Las culturas china, india, persa, babilónica, egipcia, etc. conocieron parásitos macroscópicos, enfermedades parasitarias y remedios para su tratamiento. La mención de ectoparásitos se encuentra ya en el Antiguo Testamento y en el Talmud. En el papiro de Eber  se hace referencia al paludismo y a gusanos. En el Antiguo Testamento se dan normas higiénicas para evitar la trasmisión de enfermedades, obligando a incinerar los restos de animales utilizados en los sacrificios y a realizar las deposiciones en zanjas fuera del campamento cubriéndolas después con tierra. En algunas partes se habla de lo que podría ser un tipo de leishmaniosis cutánea.

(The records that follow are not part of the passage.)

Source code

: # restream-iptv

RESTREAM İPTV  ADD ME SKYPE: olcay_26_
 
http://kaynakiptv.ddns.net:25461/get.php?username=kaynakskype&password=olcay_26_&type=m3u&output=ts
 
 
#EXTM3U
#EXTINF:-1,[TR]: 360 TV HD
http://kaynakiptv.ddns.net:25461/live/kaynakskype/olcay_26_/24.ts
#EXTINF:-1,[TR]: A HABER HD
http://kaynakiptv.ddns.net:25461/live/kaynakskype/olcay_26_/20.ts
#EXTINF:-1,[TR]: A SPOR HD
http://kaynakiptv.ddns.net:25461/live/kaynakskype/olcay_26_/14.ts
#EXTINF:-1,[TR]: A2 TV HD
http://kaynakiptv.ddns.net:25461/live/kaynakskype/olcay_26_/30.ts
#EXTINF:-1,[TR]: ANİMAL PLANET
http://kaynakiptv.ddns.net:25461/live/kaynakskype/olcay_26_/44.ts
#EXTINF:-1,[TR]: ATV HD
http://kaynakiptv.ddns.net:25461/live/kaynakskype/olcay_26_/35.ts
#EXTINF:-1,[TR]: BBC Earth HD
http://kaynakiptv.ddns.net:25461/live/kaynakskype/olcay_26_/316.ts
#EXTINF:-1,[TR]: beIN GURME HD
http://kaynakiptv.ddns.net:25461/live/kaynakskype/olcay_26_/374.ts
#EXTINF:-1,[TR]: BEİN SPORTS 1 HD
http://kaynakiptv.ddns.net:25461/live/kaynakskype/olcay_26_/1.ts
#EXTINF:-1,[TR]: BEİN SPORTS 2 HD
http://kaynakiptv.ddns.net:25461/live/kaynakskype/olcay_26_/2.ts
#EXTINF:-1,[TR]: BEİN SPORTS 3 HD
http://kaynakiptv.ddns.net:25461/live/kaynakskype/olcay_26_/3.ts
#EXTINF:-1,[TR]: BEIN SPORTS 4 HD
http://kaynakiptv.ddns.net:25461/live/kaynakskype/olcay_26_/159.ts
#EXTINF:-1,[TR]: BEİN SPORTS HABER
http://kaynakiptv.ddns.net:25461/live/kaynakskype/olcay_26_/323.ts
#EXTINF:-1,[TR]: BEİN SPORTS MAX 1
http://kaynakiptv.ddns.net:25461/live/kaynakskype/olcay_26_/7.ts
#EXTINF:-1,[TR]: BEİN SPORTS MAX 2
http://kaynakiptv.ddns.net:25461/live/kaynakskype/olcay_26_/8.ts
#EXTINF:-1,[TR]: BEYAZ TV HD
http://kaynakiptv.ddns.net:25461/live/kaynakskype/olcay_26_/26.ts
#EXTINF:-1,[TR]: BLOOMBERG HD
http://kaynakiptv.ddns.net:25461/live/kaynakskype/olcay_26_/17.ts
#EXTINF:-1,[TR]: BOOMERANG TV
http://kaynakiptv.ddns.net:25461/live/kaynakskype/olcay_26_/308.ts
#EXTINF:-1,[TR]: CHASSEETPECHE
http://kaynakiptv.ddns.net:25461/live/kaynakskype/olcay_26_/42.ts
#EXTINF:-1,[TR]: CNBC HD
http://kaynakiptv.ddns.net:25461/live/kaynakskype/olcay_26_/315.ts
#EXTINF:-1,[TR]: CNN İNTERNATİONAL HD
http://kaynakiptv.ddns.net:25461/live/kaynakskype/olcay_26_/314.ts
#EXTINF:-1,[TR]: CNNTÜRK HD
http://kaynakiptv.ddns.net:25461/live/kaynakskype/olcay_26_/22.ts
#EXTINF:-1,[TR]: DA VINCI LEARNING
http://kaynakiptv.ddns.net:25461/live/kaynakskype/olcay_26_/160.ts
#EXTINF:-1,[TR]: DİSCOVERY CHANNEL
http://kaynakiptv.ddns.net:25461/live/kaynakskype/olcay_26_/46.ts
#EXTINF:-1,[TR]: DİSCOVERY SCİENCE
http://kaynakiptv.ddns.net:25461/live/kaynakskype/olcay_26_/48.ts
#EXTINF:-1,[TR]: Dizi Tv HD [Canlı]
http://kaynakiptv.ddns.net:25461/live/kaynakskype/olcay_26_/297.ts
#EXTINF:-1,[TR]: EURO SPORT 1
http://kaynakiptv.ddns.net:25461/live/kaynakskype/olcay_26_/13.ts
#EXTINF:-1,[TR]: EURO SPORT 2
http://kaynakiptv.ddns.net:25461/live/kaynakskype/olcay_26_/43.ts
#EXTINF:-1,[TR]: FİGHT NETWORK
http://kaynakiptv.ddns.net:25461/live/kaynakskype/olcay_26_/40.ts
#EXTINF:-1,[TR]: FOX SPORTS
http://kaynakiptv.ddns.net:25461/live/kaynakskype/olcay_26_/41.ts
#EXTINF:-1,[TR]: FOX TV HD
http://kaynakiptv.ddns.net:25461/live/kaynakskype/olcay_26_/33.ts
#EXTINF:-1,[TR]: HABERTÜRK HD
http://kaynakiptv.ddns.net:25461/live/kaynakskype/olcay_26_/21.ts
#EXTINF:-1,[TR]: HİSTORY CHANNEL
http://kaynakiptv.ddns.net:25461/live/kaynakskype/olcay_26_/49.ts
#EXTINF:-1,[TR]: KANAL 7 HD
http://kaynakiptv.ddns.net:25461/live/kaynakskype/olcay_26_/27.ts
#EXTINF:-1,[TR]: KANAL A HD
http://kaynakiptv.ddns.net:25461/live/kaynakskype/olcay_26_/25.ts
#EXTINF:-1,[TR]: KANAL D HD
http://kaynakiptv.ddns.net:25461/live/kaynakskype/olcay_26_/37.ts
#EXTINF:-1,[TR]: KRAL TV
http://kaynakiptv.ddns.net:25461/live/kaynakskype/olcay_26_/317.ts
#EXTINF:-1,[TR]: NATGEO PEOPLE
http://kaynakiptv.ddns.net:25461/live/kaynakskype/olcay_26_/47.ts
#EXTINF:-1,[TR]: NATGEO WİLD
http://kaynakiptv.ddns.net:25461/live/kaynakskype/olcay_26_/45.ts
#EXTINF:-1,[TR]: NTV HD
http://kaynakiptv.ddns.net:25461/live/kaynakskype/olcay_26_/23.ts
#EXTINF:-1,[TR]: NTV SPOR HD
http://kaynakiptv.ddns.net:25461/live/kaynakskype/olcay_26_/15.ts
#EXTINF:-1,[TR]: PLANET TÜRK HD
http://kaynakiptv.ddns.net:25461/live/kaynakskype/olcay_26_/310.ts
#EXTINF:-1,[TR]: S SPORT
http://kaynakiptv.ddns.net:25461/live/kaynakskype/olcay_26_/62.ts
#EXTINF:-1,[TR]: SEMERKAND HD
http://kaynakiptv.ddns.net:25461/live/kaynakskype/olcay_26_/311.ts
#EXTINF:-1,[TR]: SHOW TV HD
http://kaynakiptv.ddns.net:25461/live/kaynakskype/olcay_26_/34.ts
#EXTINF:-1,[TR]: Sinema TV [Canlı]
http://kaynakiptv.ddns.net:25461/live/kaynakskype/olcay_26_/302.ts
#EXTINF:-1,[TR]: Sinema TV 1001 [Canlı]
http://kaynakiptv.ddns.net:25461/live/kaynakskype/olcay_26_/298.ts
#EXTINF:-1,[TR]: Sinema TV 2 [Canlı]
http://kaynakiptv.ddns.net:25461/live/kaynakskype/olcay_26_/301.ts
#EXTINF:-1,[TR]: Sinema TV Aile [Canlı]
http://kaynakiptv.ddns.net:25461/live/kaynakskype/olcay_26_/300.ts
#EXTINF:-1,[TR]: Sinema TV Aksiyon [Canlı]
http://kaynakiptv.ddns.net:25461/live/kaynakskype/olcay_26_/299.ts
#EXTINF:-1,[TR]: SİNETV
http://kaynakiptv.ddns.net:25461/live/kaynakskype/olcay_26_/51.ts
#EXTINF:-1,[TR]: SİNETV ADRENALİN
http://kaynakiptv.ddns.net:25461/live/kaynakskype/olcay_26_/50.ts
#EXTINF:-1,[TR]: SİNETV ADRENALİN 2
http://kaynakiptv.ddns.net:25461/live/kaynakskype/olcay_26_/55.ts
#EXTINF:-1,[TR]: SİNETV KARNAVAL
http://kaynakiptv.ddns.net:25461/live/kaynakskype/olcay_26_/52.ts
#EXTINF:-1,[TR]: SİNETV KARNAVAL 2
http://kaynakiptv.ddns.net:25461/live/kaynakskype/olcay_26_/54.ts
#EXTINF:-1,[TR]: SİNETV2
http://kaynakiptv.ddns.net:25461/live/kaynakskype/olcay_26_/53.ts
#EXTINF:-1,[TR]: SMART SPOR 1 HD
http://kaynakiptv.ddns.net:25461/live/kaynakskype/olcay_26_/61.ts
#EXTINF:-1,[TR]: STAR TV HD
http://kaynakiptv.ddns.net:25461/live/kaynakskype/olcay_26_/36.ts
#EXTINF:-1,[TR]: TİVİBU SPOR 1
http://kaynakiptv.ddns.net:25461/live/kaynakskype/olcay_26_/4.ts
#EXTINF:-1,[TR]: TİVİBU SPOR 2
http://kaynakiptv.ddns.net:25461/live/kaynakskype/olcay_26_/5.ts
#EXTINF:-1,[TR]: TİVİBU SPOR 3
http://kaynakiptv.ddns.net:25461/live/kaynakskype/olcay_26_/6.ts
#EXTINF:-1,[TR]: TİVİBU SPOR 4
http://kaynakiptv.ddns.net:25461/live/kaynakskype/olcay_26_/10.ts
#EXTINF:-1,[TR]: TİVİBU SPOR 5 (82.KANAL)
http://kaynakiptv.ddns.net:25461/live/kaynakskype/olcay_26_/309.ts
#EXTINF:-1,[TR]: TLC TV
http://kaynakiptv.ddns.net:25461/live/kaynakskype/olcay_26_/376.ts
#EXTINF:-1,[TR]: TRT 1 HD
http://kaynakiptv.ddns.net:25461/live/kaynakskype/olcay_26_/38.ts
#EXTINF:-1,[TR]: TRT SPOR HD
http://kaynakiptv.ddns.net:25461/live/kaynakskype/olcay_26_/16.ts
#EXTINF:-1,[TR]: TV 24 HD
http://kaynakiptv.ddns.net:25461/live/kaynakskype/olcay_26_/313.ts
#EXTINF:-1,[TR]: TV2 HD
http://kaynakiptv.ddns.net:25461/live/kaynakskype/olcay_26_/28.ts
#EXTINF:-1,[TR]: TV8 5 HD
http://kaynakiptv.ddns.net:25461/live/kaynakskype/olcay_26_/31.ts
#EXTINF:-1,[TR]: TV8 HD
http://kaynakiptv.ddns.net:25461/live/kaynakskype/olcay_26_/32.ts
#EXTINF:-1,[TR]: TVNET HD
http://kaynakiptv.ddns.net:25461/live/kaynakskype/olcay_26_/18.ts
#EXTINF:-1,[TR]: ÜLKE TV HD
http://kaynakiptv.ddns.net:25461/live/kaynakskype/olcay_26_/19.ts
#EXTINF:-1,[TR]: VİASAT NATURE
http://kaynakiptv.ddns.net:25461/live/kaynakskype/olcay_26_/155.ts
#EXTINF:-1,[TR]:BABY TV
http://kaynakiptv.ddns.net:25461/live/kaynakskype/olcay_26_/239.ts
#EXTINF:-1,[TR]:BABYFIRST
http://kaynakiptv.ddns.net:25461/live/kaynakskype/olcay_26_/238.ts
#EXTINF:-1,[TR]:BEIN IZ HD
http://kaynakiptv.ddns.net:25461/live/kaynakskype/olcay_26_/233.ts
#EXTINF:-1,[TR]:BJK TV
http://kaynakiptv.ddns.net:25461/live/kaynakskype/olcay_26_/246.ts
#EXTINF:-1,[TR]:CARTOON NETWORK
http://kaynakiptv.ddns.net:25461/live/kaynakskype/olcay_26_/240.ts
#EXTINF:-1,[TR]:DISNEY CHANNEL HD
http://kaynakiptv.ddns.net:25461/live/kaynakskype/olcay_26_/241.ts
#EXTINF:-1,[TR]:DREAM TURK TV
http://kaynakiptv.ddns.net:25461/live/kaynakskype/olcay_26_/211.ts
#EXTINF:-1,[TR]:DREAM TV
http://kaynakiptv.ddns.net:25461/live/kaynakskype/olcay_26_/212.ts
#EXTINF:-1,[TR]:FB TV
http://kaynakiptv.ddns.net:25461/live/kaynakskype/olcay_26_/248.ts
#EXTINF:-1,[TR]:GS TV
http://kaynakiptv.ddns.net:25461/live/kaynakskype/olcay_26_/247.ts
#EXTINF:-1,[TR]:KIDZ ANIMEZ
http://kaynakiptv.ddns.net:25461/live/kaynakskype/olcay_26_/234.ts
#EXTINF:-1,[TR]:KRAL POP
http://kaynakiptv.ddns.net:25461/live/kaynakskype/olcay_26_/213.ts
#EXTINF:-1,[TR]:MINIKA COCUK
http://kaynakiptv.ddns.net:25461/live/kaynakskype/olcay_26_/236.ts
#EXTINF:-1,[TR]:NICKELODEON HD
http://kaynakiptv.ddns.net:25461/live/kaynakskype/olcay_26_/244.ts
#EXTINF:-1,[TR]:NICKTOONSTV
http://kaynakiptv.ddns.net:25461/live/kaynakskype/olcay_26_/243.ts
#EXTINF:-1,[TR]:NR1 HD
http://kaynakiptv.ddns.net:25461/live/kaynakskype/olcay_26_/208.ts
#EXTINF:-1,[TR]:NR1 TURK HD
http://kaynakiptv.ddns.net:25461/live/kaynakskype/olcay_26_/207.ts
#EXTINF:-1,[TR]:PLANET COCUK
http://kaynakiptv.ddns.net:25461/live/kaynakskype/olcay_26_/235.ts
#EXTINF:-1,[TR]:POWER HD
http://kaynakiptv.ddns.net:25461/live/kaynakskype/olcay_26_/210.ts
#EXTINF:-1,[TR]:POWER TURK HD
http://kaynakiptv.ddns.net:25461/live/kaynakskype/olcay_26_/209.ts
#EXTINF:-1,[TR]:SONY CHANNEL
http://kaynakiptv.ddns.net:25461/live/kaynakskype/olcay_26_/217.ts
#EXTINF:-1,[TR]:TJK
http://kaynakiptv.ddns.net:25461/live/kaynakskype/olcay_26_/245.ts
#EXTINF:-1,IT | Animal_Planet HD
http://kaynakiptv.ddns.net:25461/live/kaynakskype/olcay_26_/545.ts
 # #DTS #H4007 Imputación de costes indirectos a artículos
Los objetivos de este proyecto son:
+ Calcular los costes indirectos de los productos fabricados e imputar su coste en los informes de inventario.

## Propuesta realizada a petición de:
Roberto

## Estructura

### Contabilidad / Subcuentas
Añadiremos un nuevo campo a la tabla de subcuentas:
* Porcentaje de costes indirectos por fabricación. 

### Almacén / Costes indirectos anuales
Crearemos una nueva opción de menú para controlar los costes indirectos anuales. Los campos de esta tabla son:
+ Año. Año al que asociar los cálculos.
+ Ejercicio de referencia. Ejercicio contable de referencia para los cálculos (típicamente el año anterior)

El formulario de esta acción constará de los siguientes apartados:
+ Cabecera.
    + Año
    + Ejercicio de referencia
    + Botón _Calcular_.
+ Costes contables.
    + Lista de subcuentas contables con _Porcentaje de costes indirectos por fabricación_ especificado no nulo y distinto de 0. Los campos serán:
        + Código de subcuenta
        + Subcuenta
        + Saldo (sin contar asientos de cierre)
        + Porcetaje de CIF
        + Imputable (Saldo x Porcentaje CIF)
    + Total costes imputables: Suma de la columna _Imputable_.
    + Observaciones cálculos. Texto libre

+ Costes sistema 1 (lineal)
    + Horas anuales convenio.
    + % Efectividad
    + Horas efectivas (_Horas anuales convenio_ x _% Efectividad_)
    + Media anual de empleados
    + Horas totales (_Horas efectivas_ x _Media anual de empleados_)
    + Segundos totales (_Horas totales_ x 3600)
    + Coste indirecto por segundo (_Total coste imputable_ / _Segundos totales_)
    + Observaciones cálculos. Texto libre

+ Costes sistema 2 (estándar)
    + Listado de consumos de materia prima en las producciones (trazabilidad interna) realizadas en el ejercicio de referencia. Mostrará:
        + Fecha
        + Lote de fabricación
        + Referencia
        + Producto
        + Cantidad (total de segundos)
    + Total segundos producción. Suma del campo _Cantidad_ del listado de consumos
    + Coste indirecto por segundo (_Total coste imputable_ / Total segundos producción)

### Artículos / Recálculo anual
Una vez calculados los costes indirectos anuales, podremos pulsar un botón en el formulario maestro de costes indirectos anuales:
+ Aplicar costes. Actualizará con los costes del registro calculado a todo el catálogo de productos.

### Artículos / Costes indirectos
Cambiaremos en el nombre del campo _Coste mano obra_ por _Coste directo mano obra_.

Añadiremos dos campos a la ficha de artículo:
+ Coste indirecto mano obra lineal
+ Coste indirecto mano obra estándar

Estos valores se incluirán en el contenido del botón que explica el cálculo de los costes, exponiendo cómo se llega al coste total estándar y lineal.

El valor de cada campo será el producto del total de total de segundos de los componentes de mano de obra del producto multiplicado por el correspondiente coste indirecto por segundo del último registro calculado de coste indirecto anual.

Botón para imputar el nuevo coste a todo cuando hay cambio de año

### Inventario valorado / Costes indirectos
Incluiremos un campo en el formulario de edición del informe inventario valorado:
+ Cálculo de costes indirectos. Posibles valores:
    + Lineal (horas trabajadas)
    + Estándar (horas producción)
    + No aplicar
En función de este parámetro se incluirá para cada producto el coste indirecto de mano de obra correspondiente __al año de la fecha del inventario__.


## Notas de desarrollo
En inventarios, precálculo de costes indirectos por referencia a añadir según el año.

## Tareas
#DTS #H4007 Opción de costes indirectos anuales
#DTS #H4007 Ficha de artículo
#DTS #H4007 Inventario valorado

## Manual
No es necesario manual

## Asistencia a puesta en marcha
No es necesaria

La primera descripción de lo que parece ser una patología malárica se encuentra en un documento del emperador chino Huang Ti. El poeta griego Herodoto citaba cómo los egipcios usaban mosquiteras. Hipócrates describió las fiebres terciana y cuartana, relacionando su existencia con las aguas estancadas. Aristóteles conoció oxiuros, ascáridos, tenias humanas, la cisticercosis porcina, quistes hidatídicos y algunos parásitos de peces. Dioscórides citaba “las lombrices que suelen engendrarse en el vientre a manera de pepitas de calabaza. Galeno redescribió tercianas, cuartanas, hidatidosis y ascariosis. La medicina árabe alcanzó gran desarrollo con Rhazes y Avicena estudiando helmintos y describiendo la vena medinensis. En América ya se conocían los parásitos en tiempos precolombinos. Francesco Redi demostró que las larvas procedían de huevos de moscas y Luis Pasteur que la generación espontánea no existía. Con el perfeccionamiento del primer microscopio por Anton van Leeuwenhoek Parasitología entró en una nueva era.